Health care and household domestic care are less likely to be affected, Mr. Cholewinski said.

About 10 percent to 15 percent of the more than 200 million migrants in the world today are categorized as irregular, Mr. Cholewinski said, adding that the majority enter a country legally and overstay.

The IOM said the downturn is likely to last through 2009 but turn around in 2010, assuming the global economy recovers.

In the long term, migration will expand because of globalization and demographic trends, such as lower birthrates in developed countries.

The forces of globalization “are changing the way enterprises do business, giving rise to more integrated labor markets and, consequently, creating demand for increased labor mobility,” the IOM report said.

Industrialized countries are “already competing for skilled migrants,” the report said, and low- and semi-skilled workers are also in demand.

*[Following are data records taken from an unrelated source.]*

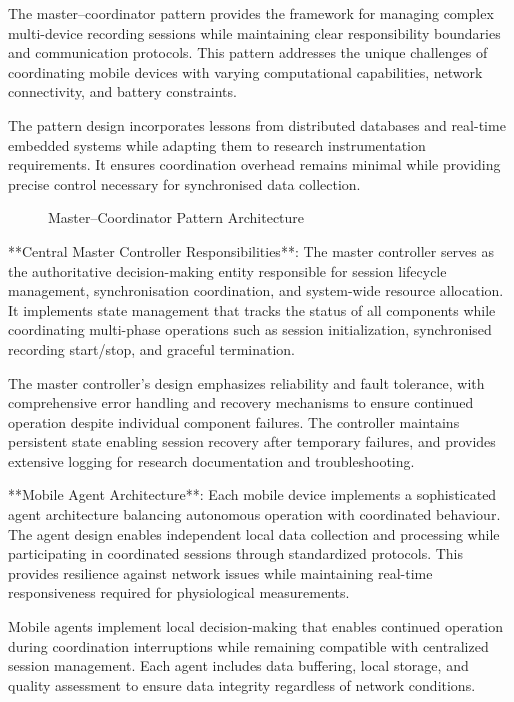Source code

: \documentclass[11pt,a4paper]{report}
\begin{document}
The master--coordinator pattern provides the framework for managing complex multi-device recording sessions while maintaining clear responsibility boundaries and communication protocols. This pattern addresses the unique challenges of coordinating mobile devices with varying computational capabilities, network connectivity, and battery constraints.

The pattern design incorporates lessons from distributed databases and real-time embedded systems while adapting them to research instrumentation requirements. It ensures coordination overhead remains minimal while providing precise control necessary for synchronised data collection. 

\begin{figure}[ht]
\centering
\framebox[0.9\textwidth][c]{\rule{0pt}{4cm}}
\caption{Master–Coordinator Pattern Architecture}
\label{fig:master-coordinator}
\end{figure}

**Central Master Controller Responsibilities**: The master controller serves as the authoritative decision-making entity responsible for session lifecycle management, synchronisation coordination, and system-wide resource allocation. It implements state management that tracks the status of all components while coordinating multi-phase operations such as session initialization, synchronised recording start/stop, and graceful termination.

The master controller’s design emphasizes reliability and fault tolerance, with comprehensive error handling and recovery mechanisms to ensure continued operation despite individual component failures. The controller maintains persistent state enabling session recovery after temporary failures, and provides extensive logging for research documentation and troubleshooting.

**Mobile Agent Architecture**: Each mobile device implements a sophisticated agent architecture balancing autonomous operation with coordinated behaviour. The agent design enables independent local data collection and processing while participating in coordinated sessions through standardized protocols. This provides resilience against network issues while maintaining real-time responsiveness required for physiological measurements.

Mobile agents implement local decision-making that enables continued operation during coordination interruptions while remaining compatible with centralized session management. Each agent includes data buffering, local storage, and quality assessment to ensure data integrity regardless of network conditions.
\end{document}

According to the IOM - which has 125 member countries and is headed by an American, William Swing - in the next 50 years, rich industrial nations “will experience even greater [labor] shortages as birthrates fall … leaving twice as many people over 60 years of age than children.”

As a result, without immigration the working-age population of rich industrial nations “is expected to decline by 23 percent by 2050.”

Meanwhile, the working-age population of Africa is expected to triple from 408 million in 2005 to 1.1 billion in 2050; Asia’s, to rise from 2.2 billion to 3 billion; and Latin America’s and the Caribbean’s, from 303 million to 441 million.

“The world is on the move. There is no turning away from that,” said Gervais Appave, an IOM specialist.

The challenge, he said, is to manage that migration.

“If we harness that mobility through policies addressing both human and economic needs, many of the migration anomalies of the past can be overcome,” he said.